Further, I would like to know what machinery the right hon. Lady will provide to ensure that benefit is paid to these people if they get out of employment while they are abroad. The explanatory memorandum says the Clause proposes to permit the payment of contributions in certain cases. I presume that what she means is that it permits the payment of contributions and also the payment of benefits. I do not say the case would be common, but what would happen if a British firm which took a contract abroad were to fail and the workpeople were thrown out of employment in the country to which they have gone? What is to be their position? They have paid their contributions and they are under the Act.

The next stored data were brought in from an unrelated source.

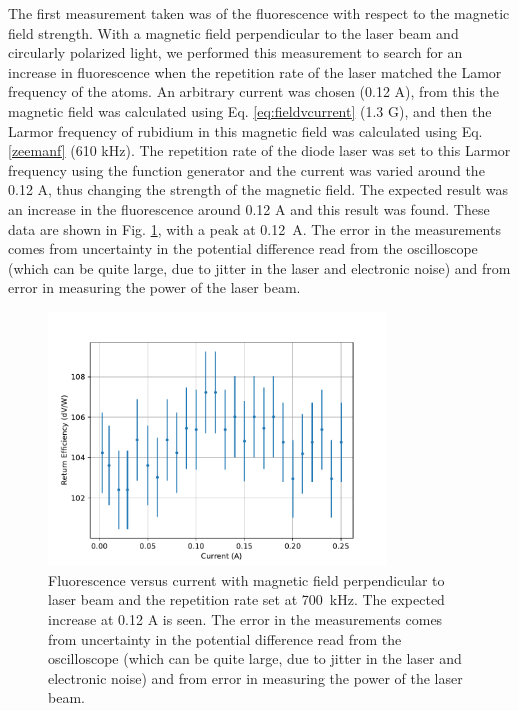 The first measurement taken was of the fluorescence with respect to the magnetic field strength. With a magnetic field perpendicular to the laser beam and circularly polarized light, we performed this measurement to search for an increase in fluorescence when the repetition rate of the laser matched the Lamor frequency of the atoms. An arbitrary current was chosen (0.12 A), from this the magnetic field was calculated using Eq. \ref{eq:fieldvcurrent} (1.3 G), and then the Larmor frequency of rubidium in this magnetic field was calculated using Eq. \ref{zeemanf} (610 kHz). The repetition rate of the diode laser was set to this Larmor frequency using the function generator and the current was varied around the 0.12 A, thus changing the strength of the magnetic field. The expected result was an increase in the fluorescence around 0.12 A and this result was found. These data are shown in Fig. \ref{fig:flvc}, with a peak at \SI{0.12}{ A}. The error in the measurements comes from uncertainty in the potential difference read from the oscilloscope (which can be quite large, due to jitter in the laser and electronic noise) and from error in measuring the power of the laser beam.


\begin{figure}[htpb]
	\centering
	\includegraphics[width=0.8\textwidth]{../../MRPData/EfficiencyCurr.pdf}
	\caption{Fluorescence versus current with magnetic field perpendicular to laser beam and the repetition rate set at \SI{700}{ kHz}. The expected increase at 0.12 A is seen. The error in the measurements comes from uncertainty in the potential difference read from the oscilloscope (which can be quite large, due to jitter in the laser and electronic noise) and from error in measuring the power of the laser beam.}
	\label{fig:flvc}
\end{figure}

That makes the position more extraordinary, and I wish to repeat my question. We all know of the experiences which some reputable firms have had with contracts in countries abroad. The firm take a contract, but finds the conditions wholly different from what they had expected them to be, and they are not able to fulfil the contract. I do not say they fail dishonourably to fulfil it, but they cannot complete it, and it is taken over by somebody else. Those people find themselves out of employment, and yet the right hon. Lady says that they will not be entitled to benefit. Those men are stranded in Buenos Aires, Rio or some part of our Dominions. They may have been there in some cases nine or 10 years and yet we are told by the Minister of Labour that they cannot draw any benefit until they return to this country. The result is that in some cases they have to obtain money from
the British Consuls. What benefit can it be to these people to pay contributions if they are not to receive any benefit. That is a point on which we shall require to be fully satisfied. There are one or two other points which require some further explanation. Clause 10 provides that:
Regulations made under Section thirty-five of the principal Act may provide that, subject to any prescribed conditions, where persons in the employment of a person resident or having his principal place of business in the United Kingdom are engaged outside the United Kingdom for the purpose of the execution of some particular work.

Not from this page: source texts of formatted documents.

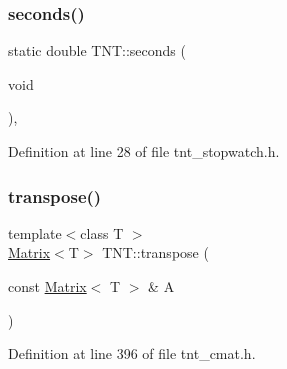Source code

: \subsubsection{\texorpdfstring{seconds()}{seconds()}}
{\footnotesize\ttfamily static double T\+N\+T\+::seconds (\begin{DoxyParamCaption}\item[{void}]{ }\end{DoxyParamCaption})\hspace{0.3cm}{\ttfamily [inline]}, {\ttfamily [static]}}



Definition at line 28 of file tnt\+\_\+stopwatch.\+h.

\mbox{\label{namespaceTNT_ab22c518de961e96e4a654ce4b4c6b948}} 
\subsubsection{\texorpdfstring{transpose()}{transpose()}}
{\footnotesize\ttfamily template$<$class T $>$ \\
\hyperlink{classTNT_1_1Matrix}{Matrix}$<$T$>$ T\+N\+T\+::transpose (\begin{DoxyParamCaption}\item[{const \hyperlink{classTNT_1_1Matrix}{Matrix}$<$ T $>$ \&}]{A }\end{DoxyParamCaption})}



Definition at line 396 of file tnt\+\_\+cmat.\+h.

That would apply to our Colonies. I know that frequently the India Office engages men in this country under short-term contracts to do work in India, and some of them would normally come under the Unemployment. Insurance Acts of this country. In such cases, does the right hon. Lady insist on those people being insured and have they to continue paying their insurance?

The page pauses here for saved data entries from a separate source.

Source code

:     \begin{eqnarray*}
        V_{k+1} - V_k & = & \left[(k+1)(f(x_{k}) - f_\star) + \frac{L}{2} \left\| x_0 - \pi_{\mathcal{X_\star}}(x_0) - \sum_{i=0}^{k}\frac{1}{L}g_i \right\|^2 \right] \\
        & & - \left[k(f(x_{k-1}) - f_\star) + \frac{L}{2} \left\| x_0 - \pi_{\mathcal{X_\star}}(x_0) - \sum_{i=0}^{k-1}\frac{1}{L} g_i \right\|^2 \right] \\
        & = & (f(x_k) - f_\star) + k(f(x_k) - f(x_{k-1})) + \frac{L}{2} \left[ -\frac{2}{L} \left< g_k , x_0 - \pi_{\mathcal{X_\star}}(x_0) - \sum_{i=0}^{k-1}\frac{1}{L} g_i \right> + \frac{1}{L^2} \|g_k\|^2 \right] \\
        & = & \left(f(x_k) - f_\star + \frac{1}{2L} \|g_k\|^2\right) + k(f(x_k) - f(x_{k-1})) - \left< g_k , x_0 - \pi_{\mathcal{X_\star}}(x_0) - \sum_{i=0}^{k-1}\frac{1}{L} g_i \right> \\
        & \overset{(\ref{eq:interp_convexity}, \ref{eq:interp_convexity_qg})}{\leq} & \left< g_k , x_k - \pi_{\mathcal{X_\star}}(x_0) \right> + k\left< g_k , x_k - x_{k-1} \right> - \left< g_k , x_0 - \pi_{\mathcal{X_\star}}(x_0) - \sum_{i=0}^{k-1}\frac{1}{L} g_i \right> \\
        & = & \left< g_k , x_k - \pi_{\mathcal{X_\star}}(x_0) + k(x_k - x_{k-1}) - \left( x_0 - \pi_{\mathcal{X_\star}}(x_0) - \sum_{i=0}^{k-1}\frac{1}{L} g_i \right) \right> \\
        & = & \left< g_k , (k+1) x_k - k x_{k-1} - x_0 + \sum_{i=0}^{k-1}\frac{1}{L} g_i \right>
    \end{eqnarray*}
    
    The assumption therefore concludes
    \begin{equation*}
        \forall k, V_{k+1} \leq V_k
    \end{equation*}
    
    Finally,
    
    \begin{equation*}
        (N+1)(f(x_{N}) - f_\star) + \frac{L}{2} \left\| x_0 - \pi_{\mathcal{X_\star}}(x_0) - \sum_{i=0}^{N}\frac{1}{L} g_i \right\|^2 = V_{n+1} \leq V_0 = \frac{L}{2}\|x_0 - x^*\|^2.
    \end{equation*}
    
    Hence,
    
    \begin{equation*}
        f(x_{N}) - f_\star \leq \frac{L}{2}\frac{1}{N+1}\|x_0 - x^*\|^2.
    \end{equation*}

I thought that the latitude which you, Mr. Dunnico, usually allow would have permitted me to ask those questions, but I will not pursue my point any further. I contend that the words:
where persons in the employment of a person resident or having his principal place of business in the United Kingdom are engaged outside the United Kingdom,
might be held to apply to Government Departments. This is an important point which strengthens my support of the Amendment, and that is why I think the Regulations should be laid on the Table of both Houses of Parliament. I also think that it is very necessary that we should know whether or not this Clause is in conflict with the immigration laws of various countries. I am exceedingly doubtful, from what I know of this subject, whether it would not be held that if a business man engages workmen in this country and takes them over to
Canada it would not be a breach of the law of Canadian immigration. I know a case where a distinguished Canadian banker was recruiting a staff in this country to work in his branches in Canada, and the Dominion's Minister of Immigration stated that what this gentleman is doing is illegal.
It is important that we should have some reply on these points. I do not know whether this provision would apply to firms who have taken contracts in the United States. I know that the United States law on this question is much more stringent than the Dominion immigration law. It has already been pointed out that we are not opposed to this Clause, in fact we have always encouraged the idea of British contracts abroad being carried out by British labour with British capital, and that is why we want to know that we are safe in this respect by passing this Clause. I would like to know whether the Dominion Parliament has been consulted on this matter and whether the Canadian representative has been asked whether what is proposed in this Clause is contrary to the immigration laws of Canada. I think we ought to have some further explanation on the question of the payment of contributions, apparently without any provision at all for those persons receiving benefit.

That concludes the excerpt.